Geomorphologists may recognize that this evaluation of the vegetational climax is similar in certain respects to recent views on the erosion cycle and the formation of peneplains. William Morris Davis, who dominated geomorphic theory from 1890 to 1935, visualized a landscape as developing through successional stages of youth, maturity, and old age under conditions of crustal and climatic stability (Davis 1899). He conceived of the peneplain as the climax landform to which all stable landscapes must develop. It would not be surprising to find that Clements derived some inspiration from Davis as he developed his climax theory for vegetation along the same lines. In fact, in a sense the two concepts were brought together by Lucy Braun (1947) and other plant geographers in the Appalachian region, who wrote of a relic flora of Tertiary age on the Schooley peneplain. In this picture, crustal uplift interrupted the cycle of erosion and caused dissection of the peneplain, thereby initiating a new cycle but leaving remnants. At the same time the vegetational climax was interrupted, leaving behind relics coincident with the peneplain remnants.

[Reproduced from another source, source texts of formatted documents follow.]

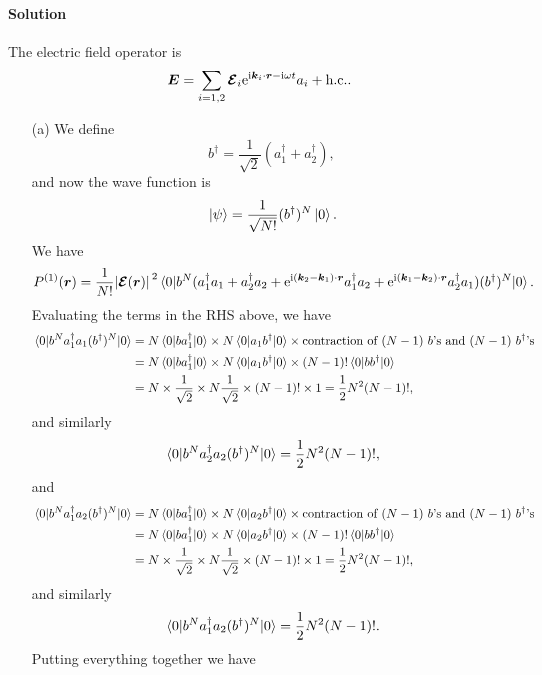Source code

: \documentclass[hyperref, a4paper]{article}
\newcommand*{\ii}{\mathrm{i}}
\newcommand*{\ee}{\mathrm{e}}
\begin{document}
\paragraph{Solution} The electric field operator is 
\begin{equation}
    \vb*{E} = \sum_{i=1, 2} \vb*{\mathcal{E}}_i \ee^{\ii \vb*{k}_i \cdot \vb*{r} - \ii \omega t} a_i + \text{h.c.}. 
\end{equation}
\begin{itemize}
\item[(a)] We define 
\[
    b^\dagger = \frac{1}{\sqrt{2}} (a_1^\dagger + a_2^\dagger),
\] 
and now the wave function is 
\[
    \ket*{\psi} = \frac{1}{\sqrt{N!}} (b^\dagger)^N \ket*{0}.
\]
We have 
\[
    P^{(1)}(\vb*{r}) = \frac{1}{N!} \abs*{\vb*{\mathcal{E}} (\vb*{r})}^2 
    \expval*{b^N (a_1^\dagger a_1 + a_2^\dagger a_2 + \ee^{\ii (\vb*{k}_2 - \vb*{k}_1) \cdot \vb*{r}} a_1^\dagger a_2 + \ee^{\ii (\vb*{k}_1 - \vb*{k}_2) \cdot \vb*{r}} a_2^\dagger a_1 ) (b^\dagger)^N}{0} .
\]
Evaluating the terms in the RHS above, we have 
\[
    \begin{aligned}
        \expval*{b^N a_1^\dagger a_1 (b^\dagger)^N}{0} &= N \expval*{b a_1^\dagger}{0} \times N \expval*{a_1 b^\dagger}{0} 
        \times \text{contraction of $(N-1)$ $b$'s and $(N-1)$ $b^\dagger$'s} \\
        &= N \expval*{b a_1^\dagger}{0} \times N \expval*{a_1 b^\dagger}{0} \times (N-1)! \expval*{b b^\dagger}{0} \\
        &= N \times \frac{1}{\sqrt{2}} \times N \frac{1}{\sqrt{2}} \times (N-1)! \times 1 = \frac{1}{2} N^2 (N-1)!,
    \end{aligned}
\]
and similarly 
\[
    \expval*{b^N a_2^\dagger a_2 (b^\dagger)^N}{0} = \frac{1}{2} N^2 (N-1)!,
\]
and 
\[
    \begin{aligned}
        \expval*{b^N a_1^\dagger a_2 (b^\dagger)^N}{0} &= N \expval*{b a_1^\dagger}{0} \times N \expval*{a_2 b^\dagger}{0} 
        \times \text{contraction of $(N-1)$ $b$'s and $(N-1)$ $b^\dagger$'s} \\
        &= N \expval*{b a_1^\dagger}{0} \times N \expval*{a_2 b^\dagger}{0} \times (N-1)! \expval*{b b^\dagger}{0} \\
        &= N \times \frac{1}{\sqrt{2}} \times N \frac{1}{\sqrt{2}} \times (N-1)! \times 1 = \frac{1}{2} N^2 (N-1)!,
    \end{aligned}
\]
and similarly 
\[
    \expval*{b^N a_1^\dagger a_2 (b^\dagger)^N}{0} = \frac{1}{2} N^2 (N-1)!.
\]
Putting everything together we have 
\[
    \begin{aligned}

\end{aligned}\]
\end{itemize}
\end{document}

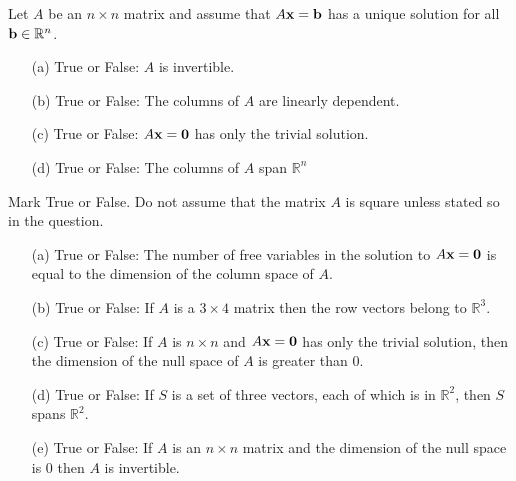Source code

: \begin{problem}
    Let $A$ be an $n \times n$ matrix and assume that $A {\bf x} = {\bf b}$ has a
    unique solution for all
    ${\bf b} \in \mathbb{R}^n$.
    \begin{enumerate}
        \item[(a)] True or False: $A$ is invertible. 
        \item[(b)] True or False: The columns of $A$ are linearly dependent. 
        \item[(c)] True or False: $A {\bf x} = {\bf 0}$ has only the trivial solution.
        \item[(d)] True or False: The columns of $A$ span $\mathbb{R}^n$
    \end{enumerate}
\end{problem}
\begin{problem}
 Mark True or False.  Do not assume that the matrix $A$ is square unless stated so in the
 question. 
    \begin{enumerate}
        \item[(a)] True or False: The number of free variables in the solution to $A {\bf x} =
        {\bf 0}$ is equal to the dimension of the column space of $A$.
        \item[(b)] True or False: If $A$ is a $3 \times 4$ matrix then the row vectors belong to
        $\mathbb{R}^3$.
        \item[(c)] True or False: If $A$ is $n \times n$ and $A {\bf x} = {\bf 0}$ has only the
        trivial solution, then the dimension of the null space of $A$ is greater than 0.
        \item[(d)] True or False: If $S$ is a set of three vectors, each of which is in
        $\mathbb{R}^2$, then $S$ spans $\mathbb{R}^2$.
        \item[(e)] True or False: If $A$ is an $n \times n$ matrix and the dimension of the
        null space is 0 then $A$ is invertible.
    \end{enumerate}

\end{problem}

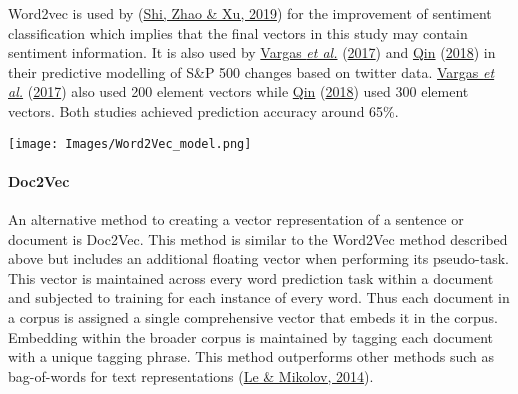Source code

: \documentclass[11pt,preprint, authoryear]{elsarticle}
\let\origfigure\figure
\let\endorigfigure\endfigure
\renewenvironment{figure}[1][2] {
    \expandafter\origfigure\expandafter[H]
} {
    \endorigfigure
}
\numberwithin{equation}{section}
\numberwithin{figure}{section}
\numberwithin{table}{section}
\begin{document}
Word2vec is used by (\protect\hyperlink{ref-shi2019word2vec}{Shi, Zhao
\& Xu, 2019}) for the improvement of sentiment classification which
implies that the final vectors in this study may contain sentiment
information. It is also used by
\protect\hyperlink{ref-vargas2017deep}{Vargas \emph{et al.}}
(\protect\hyperlink{ref-vargas2017deep}{2017}) and
\protect\hyperlink{ref-qin230natural}{Qin}
(\protect\hyperlink{ref-qin230natural}{2018}) in their predictive
modelling of S\&P 500 changes based on twitter data.
\protect\hyperlink{ref-vargas2017deep}{Vargas \emph{et al.}}
(\protect\hyperlink{ref-vargas2017deep}{2017}) also used 200 element
vectors while \protect\hyperlink{ref-qin230natural}{Qin}
(\protect\hyperlink{ref-qin230natural}{2018}) used 300 element vectors.
Both studies achieved prediction accuracy around 65\%.

\begin{figure}
\centering
\texttt{[image: Images/Word2Vec\_model.png]}
\caption{Word2Vec model}
\end{figure}

\hypertarget{doc2vec}{%
\paragraph{\texorpdfstring{Doc2Vec
\label{Doc2Vec}}{Doc2Vec }}\label{doc2vec}}

An alternative method to creating a vector representation of a sentence
or document is Doc2Vec. This method is similar to the Word2Vec method
described above but includes an additional floating vector when
performing its pseudo-task. This vector is maintained across every word
prediction task within a document and subjected to training for each
instance of every word. Thus each document in a corpus is assigned a
single comprehensive vector that embeds it in the corpus. Embedding
within the broader corpus is maintained by tagging each document with a
unique tagging phrase. This method outperforms other methods such as
bag-of-words for text representations
(\protect\hyperlink{ref-le2014distributed}{Le \& Mikolov, 2014}).
\end{document}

After Davis the peneplain theory suffered criticism and rejection by many geomorphologists. The disagreements were first manifested by general disbelief that the crust and climate were stable enough for the landscape ever to reach its climax of erosional development. The criticism, started on a theoretical basis by Walther Penck (1924), came into focus with John T. Hack’s well-reasoned presentation of a substitute theory of landscape development, in which he describes a “dynamic equilibrium” between the degradational forces (the weathering, soil creep, and stream erosion inherent in Davis’s erosion cycle) and the opposing forces of rock resistance and crustal uplift (Hack 1960). The resulting landforms maintain a steady state of balance that is independent of time.
In a comparable way the concept of vegetational climax has been criticized and rejected by many ecologists, partly because of an inadequate basis to project the successional development far into the indefinite future under conditions of a stable environment. In systems like the northern conifer forests under consideration here, the environment is simply not stable in all of its factors. These difficulties can be met in part by recognizing that the mosaic of forest types represents a long-range equilibrium that depends on the recurrence of a major type of perturbation—fire. Some elements of the forest mosaic may succeed toward a climax, from youth to maturity and even to old age, while other elements are interrupted in the sequence by fire. As the locus of fire shifts through time from one element to another, the forest composition as a whole remains much the same, thus maintaining a stable ecosystem. Such an equilibrium can prevail for thousands of years, until climatic change, species migration, or some other new external factor is introduced to the system. Then in reaction to this change the system will adjust to a new equilibrium with a different overall forest composition, again with its own mosaic elements changing in a dynamic pattern as the short-range factors such as fire and succession exert their local influences.